▶ _Stored data_
· · · · · · ·
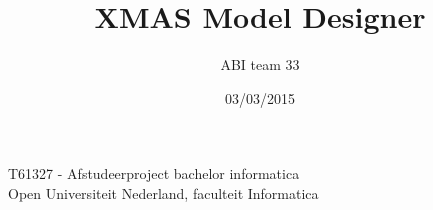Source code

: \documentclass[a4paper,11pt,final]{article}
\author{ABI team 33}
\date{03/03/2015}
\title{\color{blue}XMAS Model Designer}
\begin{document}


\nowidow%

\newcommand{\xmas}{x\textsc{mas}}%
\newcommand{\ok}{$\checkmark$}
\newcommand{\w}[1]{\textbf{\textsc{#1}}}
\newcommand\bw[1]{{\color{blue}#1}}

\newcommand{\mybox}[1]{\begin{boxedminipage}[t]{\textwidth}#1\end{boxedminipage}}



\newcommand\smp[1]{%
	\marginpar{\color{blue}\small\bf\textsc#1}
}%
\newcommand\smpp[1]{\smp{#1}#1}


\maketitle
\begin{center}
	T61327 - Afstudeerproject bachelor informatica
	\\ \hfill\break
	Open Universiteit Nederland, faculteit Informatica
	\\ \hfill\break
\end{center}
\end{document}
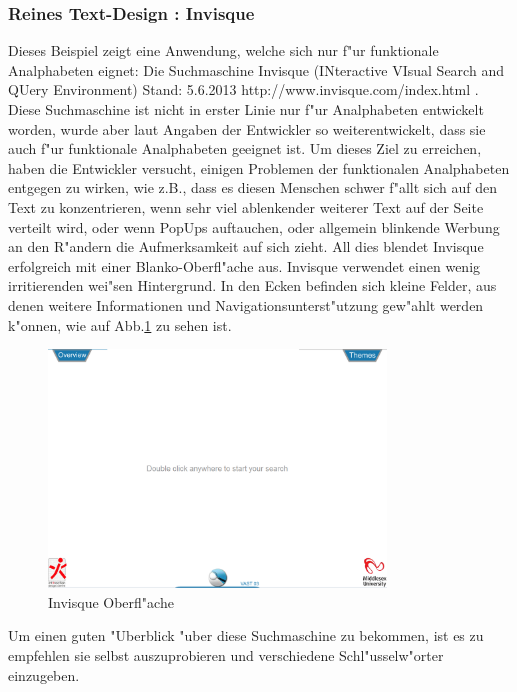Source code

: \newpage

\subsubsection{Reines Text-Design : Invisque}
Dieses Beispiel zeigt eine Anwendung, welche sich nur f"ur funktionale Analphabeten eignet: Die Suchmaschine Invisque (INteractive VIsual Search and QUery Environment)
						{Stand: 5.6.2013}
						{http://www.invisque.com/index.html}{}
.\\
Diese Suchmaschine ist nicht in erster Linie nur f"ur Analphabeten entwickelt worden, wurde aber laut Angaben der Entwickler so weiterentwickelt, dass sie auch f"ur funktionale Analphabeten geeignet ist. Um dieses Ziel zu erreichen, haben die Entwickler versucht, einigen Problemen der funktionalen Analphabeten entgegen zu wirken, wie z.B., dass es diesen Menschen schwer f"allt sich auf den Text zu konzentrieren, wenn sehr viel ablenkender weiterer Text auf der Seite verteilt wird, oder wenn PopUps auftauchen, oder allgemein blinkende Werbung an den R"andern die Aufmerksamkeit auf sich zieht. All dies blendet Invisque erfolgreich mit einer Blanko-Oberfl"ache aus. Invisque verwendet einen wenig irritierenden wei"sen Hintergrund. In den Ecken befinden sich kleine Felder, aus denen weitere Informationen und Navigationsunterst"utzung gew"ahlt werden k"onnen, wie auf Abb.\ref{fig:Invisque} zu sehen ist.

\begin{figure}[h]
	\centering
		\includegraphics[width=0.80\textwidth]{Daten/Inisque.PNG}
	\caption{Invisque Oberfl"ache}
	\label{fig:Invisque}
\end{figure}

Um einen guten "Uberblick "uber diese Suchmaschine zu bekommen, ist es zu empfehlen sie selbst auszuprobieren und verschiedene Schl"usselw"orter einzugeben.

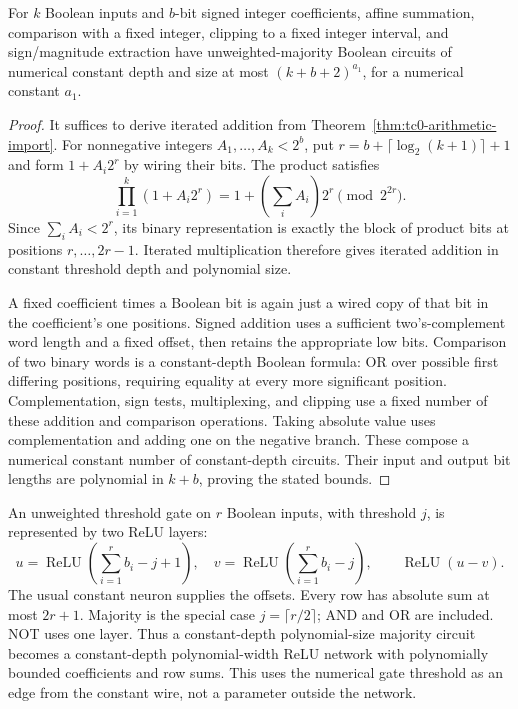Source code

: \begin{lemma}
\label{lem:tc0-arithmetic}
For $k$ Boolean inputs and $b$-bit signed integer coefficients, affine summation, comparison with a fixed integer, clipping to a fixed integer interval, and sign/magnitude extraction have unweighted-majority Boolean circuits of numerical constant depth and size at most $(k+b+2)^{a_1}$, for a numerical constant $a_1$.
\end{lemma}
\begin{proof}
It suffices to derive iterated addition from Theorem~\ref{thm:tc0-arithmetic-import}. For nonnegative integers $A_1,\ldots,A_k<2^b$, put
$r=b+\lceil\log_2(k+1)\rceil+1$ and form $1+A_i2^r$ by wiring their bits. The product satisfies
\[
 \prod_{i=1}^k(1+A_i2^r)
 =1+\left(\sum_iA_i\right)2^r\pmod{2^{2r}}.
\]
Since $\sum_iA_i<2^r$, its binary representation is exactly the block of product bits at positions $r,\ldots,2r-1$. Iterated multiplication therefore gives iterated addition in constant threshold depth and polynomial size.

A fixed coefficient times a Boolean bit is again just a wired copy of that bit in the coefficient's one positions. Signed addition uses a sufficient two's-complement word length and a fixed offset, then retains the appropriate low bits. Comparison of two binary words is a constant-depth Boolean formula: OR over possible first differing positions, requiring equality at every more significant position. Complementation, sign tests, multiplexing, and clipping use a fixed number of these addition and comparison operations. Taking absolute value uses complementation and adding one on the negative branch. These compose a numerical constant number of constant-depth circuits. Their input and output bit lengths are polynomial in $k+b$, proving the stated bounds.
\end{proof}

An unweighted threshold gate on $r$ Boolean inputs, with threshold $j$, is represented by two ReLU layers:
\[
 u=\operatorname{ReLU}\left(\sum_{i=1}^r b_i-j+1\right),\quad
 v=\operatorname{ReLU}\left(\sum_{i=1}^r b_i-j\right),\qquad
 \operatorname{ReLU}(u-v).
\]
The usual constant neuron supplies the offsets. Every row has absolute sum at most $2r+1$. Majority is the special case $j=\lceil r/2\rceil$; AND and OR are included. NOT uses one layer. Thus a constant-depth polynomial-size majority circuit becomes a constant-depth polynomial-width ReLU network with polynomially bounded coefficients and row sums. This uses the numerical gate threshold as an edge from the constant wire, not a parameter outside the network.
· · · · · · ·
▶ _WHAT YOU WILL DO_
Show every line of the data in which the word "textsc" appears.

▶ _YOUR SOLUTION_
\newcommand{\xmas}{x\textsc{mas}}%
\newcommand{\w}[1]{\textbf{\textsc{#1}}}
	\marginpar{\color{blue}\small\bf\textsc#1}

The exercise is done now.